■ TASK DIRECTIONS ■
Show every line of the records below that contains the word "natural".

■ PROVIDED INFORMATION ■
- - - - -

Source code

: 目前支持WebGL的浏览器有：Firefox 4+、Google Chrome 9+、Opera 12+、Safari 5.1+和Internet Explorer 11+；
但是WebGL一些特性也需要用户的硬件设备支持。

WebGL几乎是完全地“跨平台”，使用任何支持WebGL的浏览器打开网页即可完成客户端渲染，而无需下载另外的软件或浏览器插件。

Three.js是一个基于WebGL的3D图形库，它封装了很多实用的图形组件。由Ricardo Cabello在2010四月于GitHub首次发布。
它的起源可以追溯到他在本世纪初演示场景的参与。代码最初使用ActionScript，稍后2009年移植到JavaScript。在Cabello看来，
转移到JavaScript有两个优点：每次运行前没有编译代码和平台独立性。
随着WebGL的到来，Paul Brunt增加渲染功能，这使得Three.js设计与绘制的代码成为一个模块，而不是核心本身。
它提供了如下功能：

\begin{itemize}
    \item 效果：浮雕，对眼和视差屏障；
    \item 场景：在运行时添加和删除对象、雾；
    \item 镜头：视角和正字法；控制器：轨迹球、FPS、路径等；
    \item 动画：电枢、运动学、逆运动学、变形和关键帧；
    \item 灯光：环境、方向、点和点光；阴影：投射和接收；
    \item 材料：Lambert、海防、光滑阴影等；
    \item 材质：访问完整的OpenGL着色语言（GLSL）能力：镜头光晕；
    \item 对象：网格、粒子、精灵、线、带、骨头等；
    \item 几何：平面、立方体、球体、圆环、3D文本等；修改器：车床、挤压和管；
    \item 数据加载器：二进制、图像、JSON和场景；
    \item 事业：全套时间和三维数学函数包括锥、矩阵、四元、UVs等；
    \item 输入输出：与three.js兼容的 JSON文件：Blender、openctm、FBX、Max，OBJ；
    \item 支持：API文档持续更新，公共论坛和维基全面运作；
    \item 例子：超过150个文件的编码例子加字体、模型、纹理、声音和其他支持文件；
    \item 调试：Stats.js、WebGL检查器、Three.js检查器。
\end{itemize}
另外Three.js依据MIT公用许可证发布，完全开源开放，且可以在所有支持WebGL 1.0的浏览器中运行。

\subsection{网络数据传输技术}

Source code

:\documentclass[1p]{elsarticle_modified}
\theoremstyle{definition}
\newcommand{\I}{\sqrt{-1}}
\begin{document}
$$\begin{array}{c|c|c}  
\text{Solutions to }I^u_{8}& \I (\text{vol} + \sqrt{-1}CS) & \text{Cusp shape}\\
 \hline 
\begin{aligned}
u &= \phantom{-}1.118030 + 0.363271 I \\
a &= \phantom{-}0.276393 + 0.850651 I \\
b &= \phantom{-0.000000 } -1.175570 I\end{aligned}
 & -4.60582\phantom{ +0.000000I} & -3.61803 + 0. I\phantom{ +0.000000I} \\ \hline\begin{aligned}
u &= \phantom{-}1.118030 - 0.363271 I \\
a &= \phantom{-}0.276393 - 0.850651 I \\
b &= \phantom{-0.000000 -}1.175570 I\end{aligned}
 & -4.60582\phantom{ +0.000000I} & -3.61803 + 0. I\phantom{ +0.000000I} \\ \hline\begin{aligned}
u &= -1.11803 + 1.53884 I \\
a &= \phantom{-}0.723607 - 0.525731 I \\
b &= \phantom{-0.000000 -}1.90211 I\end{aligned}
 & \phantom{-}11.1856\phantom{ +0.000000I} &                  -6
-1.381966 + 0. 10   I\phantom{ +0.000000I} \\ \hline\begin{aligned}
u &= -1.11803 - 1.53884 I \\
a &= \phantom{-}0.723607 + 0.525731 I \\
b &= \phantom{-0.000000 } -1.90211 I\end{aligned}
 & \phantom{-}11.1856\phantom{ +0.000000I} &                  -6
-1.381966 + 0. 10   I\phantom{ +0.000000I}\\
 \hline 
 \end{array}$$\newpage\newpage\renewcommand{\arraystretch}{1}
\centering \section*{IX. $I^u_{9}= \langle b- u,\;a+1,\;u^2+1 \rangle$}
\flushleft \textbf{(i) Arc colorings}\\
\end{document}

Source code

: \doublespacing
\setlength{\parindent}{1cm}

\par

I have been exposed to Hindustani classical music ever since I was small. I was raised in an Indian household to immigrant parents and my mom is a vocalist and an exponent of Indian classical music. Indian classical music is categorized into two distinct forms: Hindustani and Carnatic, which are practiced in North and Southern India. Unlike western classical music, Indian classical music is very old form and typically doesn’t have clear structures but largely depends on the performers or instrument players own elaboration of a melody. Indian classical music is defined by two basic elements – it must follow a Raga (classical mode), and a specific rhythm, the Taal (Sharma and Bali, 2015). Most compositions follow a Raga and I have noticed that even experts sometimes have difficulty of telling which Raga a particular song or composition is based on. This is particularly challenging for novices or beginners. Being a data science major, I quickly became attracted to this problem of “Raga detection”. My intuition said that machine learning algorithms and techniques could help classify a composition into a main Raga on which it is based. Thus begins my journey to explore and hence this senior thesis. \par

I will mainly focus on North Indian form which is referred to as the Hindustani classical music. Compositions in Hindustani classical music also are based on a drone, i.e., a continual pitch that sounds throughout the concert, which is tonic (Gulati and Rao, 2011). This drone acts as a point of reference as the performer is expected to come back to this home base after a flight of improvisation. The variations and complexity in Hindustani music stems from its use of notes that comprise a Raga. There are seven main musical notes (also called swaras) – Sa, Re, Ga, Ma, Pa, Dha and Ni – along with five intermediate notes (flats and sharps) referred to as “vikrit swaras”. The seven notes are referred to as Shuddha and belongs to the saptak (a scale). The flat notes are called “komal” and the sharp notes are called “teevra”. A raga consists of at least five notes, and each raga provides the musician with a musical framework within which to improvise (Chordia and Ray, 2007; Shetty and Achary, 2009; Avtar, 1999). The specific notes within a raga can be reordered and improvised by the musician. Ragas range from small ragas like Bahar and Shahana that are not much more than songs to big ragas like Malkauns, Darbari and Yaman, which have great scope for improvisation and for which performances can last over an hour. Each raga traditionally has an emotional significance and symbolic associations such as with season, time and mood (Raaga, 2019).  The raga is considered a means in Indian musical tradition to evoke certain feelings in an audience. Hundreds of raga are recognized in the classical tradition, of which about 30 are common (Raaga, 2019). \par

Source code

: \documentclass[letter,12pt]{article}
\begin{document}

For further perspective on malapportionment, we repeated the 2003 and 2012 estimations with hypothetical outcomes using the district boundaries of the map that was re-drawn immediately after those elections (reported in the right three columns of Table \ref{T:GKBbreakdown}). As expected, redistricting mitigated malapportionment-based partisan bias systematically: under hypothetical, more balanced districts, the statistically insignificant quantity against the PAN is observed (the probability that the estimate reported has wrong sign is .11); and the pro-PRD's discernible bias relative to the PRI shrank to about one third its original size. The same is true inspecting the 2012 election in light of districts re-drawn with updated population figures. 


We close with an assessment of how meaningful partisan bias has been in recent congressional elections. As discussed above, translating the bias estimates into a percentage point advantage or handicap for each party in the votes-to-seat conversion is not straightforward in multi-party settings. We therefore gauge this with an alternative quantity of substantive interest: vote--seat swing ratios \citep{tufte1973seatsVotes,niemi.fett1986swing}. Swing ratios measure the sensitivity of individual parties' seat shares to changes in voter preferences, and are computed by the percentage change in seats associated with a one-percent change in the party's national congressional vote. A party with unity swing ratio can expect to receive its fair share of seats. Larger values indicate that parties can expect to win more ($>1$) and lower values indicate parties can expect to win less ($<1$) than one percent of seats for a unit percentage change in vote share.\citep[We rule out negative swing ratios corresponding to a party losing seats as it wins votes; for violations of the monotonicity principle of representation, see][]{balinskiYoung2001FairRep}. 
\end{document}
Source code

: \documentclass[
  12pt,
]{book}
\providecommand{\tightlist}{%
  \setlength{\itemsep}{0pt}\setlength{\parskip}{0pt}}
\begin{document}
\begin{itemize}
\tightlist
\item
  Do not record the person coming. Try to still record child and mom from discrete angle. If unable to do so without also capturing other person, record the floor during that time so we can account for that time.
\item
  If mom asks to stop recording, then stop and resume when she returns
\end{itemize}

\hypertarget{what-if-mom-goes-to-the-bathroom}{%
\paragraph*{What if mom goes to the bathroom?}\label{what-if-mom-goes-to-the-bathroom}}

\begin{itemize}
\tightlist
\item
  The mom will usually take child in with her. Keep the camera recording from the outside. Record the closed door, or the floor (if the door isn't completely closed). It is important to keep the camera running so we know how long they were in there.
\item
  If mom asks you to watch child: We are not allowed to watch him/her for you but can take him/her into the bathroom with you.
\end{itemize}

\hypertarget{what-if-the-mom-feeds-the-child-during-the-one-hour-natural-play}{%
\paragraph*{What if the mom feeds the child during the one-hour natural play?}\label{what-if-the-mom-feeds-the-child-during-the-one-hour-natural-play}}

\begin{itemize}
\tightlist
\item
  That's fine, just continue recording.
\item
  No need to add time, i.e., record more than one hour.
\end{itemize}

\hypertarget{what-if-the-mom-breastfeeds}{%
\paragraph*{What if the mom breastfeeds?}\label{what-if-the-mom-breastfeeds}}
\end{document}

- - - - -

■ RESULT FOR THIS TASK ■
\hypertarget{what-if-the-mom-feeds-the-child-during-the-one-hour-natural-play}{%
\paragraph*{What if the mom feeds the child during the one-hour natural play?}\label{what-if-the-mom-feeds-the-child-during-the-one-hour-natural-play}}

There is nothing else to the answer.